Exercise aim
Reproduce the listing that follows in full. Omit its images.

Dataset

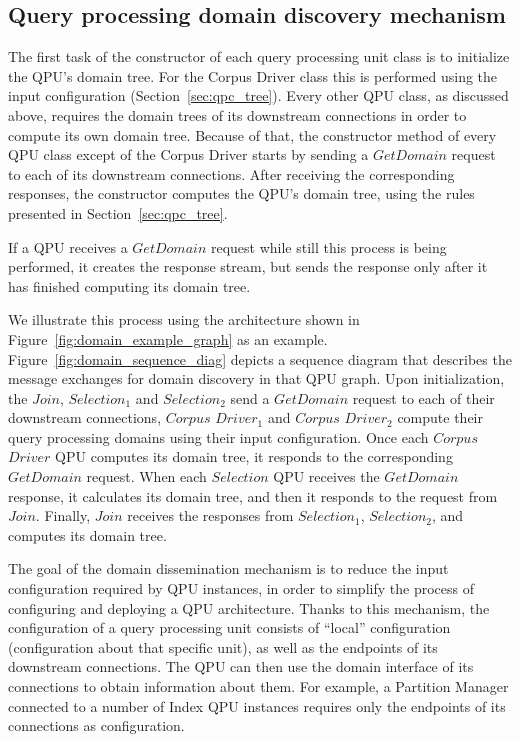 \subsection{Query processing domain discovery mechanism}

The first task of the constructor of each query processing unit class is to initialize the QPU's domain tree.
For the Corpus Driver class this is performed using the input configuration (Section~\ref{sec:qpc_tree}).
Every other QPU class, as discussed above, requires the domain trees of its downstream connections in order to compute its own domain tree.
Because of that, the constructor method of every QPU class except of the Corpus Driver starts by sending a $GetDomain$ request to each
of its downstream connections.
After receiving the corresponding responses, the constructor computes the QPU's domain tree, using the rules presented in Section~\ref{sec:qpc_tree}.

If a QPU receives a $GetDomain$ request while still this process is being performed, it creates the response stream,
but sends the response only after it has finished computing its domain tree.

We illustrate this process using the architecture shown in Figure~\ref{fig:domain_example_graph} as an example.
Figure~\ref{fig:domain_sequence_diag} depicts a sequence diagram that describes the message exchanges for domain discovery
in that QPU graph.
Upon initialization, the $Join$, $Selection_1$ and $Selection_2$ send a $GetDomain$ request to each of their downstream
connections,
$Corpus$ $Driver_1$ and $Corpus$ $Driver_2$ compute their query processing domains using their input configuration.
Once each $Corpus$ $Driver$ QPU computes its domain tree, it responds to the corresponding $GetDomain$ request.
When each $Selection$ QPU receives the $GetDomain$ response, it calculates its domain tree, and then it responds to the request from $Join$.
Finally, $Join$ receives the responses from $Selection_1$, $Selection_2$, and computes its domain tree.

\medskip
\noindent
The goal of the domain dissemination mechanism is to reduce the input configuration required by QPU instances,
in order to simplify the process of configuring and deploying a QPU architecture.
Thanks to this mechanism, the configuration of a query processing unit consists of ``local'' configuration
(configuration about that specific unit), as well as the endpoints of its downstream connections.
The QPU can then use the domain interface of its connections to obtain information about them.
For example, a Partition Manager connected to a number of Index QPU instances requires only the endpoints of its
connections as configuration.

Exercise output
 \subsection{Query processing domain discovery mechanism}

The first task of the constructor of each query processing unit class is to initialize the QPU's domain tree.
For the Corpus Driver class this is performed using the input configuration (Section~\ref{sec:qpc_tree}).
Every other QPU class, as discussed above, requires the domain trees of its downstream connections in order to compute its own domain tree.
Because of that, the constructor method of every QPU class except of the Corpus Driver starts by sending a $GetDomain$ request to each
of its downstream connections.
After receiving the corresponding responses, the constructor computes the QPU's domain tree, using the rules presented in Section~\ref{sec:qpc_tree}.

If a QPU receives a $GetDomain$ request while still this process is being performed, it creates the response stream,
but sends the response only after it has finished computing its domain tree.

We illustrate this process using the architecture shown in Figure~\ref{fig:domain_example_graph} as an example.
Figure~\ref{fig:domain_sequence_diag} depicts a sequence diagram that describes the message exchanges for domain discovery
in that QPU graph.
Upon initialization, the $Join$, $Selection_1$ and $Selection_2$ send a $GetDomain$ request to each of their downstream
connections,
$Corpus$ $Driver_1$ and $Corpus$ $Driver_2$ compute their query processing domains using their input configuration.
Once each $Corpus$ $Driver$ QPU computes its domain tree, it responds to the corresponding $GetDomain$ request.
When each $Selection$ QPU receives the $GetDomain$ response, it calculates its domain tree, and then it responds to the request from $Join$.
Finally, $Join$ receives the responses from $Selection_1$, $Selection_2$, and computes its domain tree.

\medskip
\noindent
The goal of the domain dissemination mechanism is to reduce the input configuration required by QPU instances,
in order to simplify the process of configuring and deploying a QPU architecture.
Thanks to this mechanism, the configuration of a query processing unit consists of ``local'' configuration
(configuration about that specific unit), as well as the endpoints of its downstream connections.
The QPU can then use the domain interface of its connections to obtain information about them.
For example, a Partition Manager connected to a number of Index QPU instances requires only the endpoints of its
connections as configuration.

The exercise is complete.